Chapter: Assembling Neoliberalism (pp 131-149)

Date: 07 April 2017

(Re)assembling Neoliberal Logics in the Service of Climate Justice: Fuzziness and Perverse Consequences in the Fossil Fuel Divestment Assemblage

Robyn Mayes, Carol Richards, Michael Woods


Socially motivated divestment from the fossil fuel industry is occurring at a rapid rate. Banks, pension funds, universities, and philanthropic organizations around the world are divesting vast amounts of capital. Based on empirical data from face-to-face interviews with key divestment actors in the UK and Australia, this chapter explores the entanglements between the divestment and neoliberal assemblages. By approaching this topic through the analytical frame of assemblage, we highlight the perverse consequences arising from the mobilization of the responsible citizen subject through free market mechanisms. That is, whilst the divestment movement achieves its aims in disrupting flows of capital around the fossil fuel industry, it unwittingly reproduces neoliberalizing logics by reinforcing a shift away from the state as the key corporate regulator.

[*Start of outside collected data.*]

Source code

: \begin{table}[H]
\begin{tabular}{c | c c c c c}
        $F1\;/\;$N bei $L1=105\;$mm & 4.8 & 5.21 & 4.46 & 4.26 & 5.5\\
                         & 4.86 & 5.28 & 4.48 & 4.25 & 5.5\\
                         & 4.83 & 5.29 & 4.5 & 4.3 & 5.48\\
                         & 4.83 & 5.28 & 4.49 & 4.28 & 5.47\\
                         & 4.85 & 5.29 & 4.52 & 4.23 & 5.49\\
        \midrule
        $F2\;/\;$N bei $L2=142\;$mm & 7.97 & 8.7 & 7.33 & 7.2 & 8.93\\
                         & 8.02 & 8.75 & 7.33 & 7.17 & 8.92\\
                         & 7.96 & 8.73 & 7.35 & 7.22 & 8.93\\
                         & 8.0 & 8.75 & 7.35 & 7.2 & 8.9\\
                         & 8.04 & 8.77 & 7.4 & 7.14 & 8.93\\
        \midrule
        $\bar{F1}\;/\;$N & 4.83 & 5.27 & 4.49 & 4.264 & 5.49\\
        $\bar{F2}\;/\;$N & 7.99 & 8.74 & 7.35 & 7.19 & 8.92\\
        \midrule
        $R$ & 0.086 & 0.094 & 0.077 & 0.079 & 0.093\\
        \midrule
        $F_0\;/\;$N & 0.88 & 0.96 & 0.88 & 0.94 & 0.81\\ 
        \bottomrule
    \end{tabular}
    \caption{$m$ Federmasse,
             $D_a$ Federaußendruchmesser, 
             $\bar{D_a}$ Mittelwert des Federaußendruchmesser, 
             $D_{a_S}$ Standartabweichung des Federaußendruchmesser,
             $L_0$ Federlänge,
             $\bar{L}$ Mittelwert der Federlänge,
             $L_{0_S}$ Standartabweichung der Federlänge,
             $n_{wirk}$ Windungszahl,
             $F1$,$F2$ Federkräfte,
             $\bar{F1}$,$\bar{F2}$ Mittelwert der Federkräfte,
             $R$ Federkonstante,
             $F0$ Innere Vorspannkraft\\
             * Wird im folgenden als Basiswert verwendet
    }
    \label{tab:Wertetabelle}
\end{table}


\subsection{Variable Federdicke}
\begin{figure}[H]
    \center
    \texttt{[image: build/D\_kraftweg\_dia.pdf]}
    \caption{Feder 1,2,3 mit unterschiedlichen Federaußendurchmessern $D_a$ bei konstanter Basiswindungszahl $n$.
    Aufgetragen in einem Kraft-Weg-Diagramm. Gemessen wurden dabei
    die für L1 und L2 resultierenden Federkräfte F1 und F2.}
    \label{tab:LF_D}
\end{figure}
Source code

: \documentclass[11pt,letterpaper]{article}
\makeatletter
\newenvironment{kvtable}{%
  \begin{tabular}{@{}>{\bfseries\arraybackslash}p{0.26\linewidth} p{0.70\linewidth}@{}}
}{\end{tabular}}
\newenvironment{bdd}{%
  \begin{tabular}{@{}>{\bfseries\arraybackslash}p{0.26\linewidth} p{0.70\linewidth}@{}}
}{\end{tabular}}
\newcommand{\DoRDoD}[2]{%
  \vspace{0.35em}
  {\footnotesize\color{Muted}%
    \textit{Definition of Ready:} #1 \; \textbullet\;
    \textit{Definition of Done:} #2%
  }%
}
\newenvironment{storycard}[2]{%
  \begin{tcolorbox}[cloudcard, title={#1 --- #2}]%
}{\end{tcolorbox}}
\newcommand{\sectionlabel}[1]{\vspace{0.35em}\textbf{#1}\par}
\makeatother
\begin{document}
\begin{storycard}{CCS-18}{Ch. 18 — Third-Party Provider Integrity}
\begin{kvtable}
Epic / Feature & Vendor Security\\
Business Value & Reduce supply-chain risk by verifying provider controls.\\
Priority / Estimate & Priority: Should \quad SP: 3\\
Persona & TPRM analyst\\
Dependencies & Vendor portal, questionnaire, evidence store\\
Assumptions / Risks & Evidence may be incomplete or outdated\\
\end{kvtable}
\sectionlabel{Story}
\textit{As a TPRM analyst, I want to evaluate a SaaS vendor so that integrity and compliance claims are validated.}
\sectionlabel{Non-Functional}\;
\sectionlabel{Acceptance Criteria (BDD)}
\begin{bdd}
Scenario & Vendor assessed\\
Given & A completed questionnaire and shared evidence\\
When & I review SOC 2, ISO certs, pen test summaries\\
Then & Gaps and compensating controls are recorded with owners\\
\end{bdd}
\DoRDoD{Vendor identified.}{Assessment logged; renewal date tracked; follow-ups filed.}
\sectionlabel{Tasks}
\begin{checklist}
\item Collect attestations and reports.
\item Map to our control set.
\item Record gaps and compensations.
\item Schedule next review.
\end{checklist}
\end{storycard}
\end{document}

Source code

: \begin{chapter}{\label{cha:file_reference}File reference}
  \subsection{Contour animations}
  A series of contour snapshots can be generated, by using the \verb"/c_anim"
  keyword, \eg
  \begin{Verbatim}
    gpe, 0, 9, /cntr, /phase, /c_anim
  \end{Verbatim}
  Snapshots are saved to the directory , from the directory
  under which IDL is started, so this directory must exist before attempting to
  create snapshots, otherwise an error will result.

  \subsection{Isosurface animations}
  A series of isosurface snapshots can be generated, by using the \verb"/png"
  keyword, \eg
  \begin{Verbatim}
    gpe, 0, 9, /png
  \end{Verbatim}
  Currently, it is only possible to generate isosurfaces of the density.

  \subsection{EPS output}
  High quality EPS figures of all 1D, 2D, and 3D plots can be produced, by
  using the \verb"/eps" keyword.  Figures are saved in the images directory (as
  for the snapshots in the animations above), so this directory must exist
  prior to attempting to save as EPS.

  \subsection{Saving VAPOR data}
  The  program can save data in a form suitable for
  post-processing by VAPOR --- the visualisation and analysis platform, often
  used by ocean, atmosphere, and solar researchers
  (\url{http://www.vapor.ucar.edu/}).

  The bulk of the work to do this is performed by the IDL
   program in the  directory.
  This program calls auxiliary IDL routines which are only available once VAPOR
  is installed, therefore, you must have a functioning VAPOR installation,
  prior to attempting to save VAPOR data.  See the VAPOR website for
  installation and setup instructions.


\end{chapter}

Milan April 11, 2017 at 1:25 pm

“This chapter has examined aspects of the fossil fuel divestment assemblage by demonstrating fuzziness or “perverse confluences” (Dagnino 2010) arising from its mobilization of the responsible citizen subject and use of free market mechanisms. These serve to both enable and limit the terrain of action and also reproduce neoliberalizing ideologies and practices while at the same time opening space for a (limited) politics of resistance and transformation. The movement’s mobilization of an active and proactive civil society also reinforces a neoliberal shift away from the state as the key corporate regulator. What is posited as a challenge to the power of transnational corporations at the same time works to assign such power to the renewable energy sector and endorse the notion of/ belief in a “good” economy. This in turn, it needs to be noted, makes demands on capitalism, including a challenge to the effective functioning of the “free” market. The movement has, as part of its mobilization of “an active and proactive civil society”, produced a number of tools available for use in other engagements undertaken by civil society actors. Relatedly, this active citizenry remains an unstable and inherently risky dimension of neoliberalism. Perhaps most importantly, the assembling of an active rationale as a call to action renders the borders between economic and moral action fuzzy, thus challenging the neutrality of market motivations and actions.

An assemblage approach thus has value in enriching understandings of the ways that neoliberalism is (re)produced in local and resistant practices as opposed to understandings that privilege neoliberalism as a unified entity which pre-exists and is external to local practices (Newman 2013b, 13). That is, we have sought to highlight the complex ways in which neoliberalism is both reproduced and challenged in activist struggles. What matters is the particular assemblage and the ways that inherent perversity and “fuzziness” may serve to create a space for politics and change.”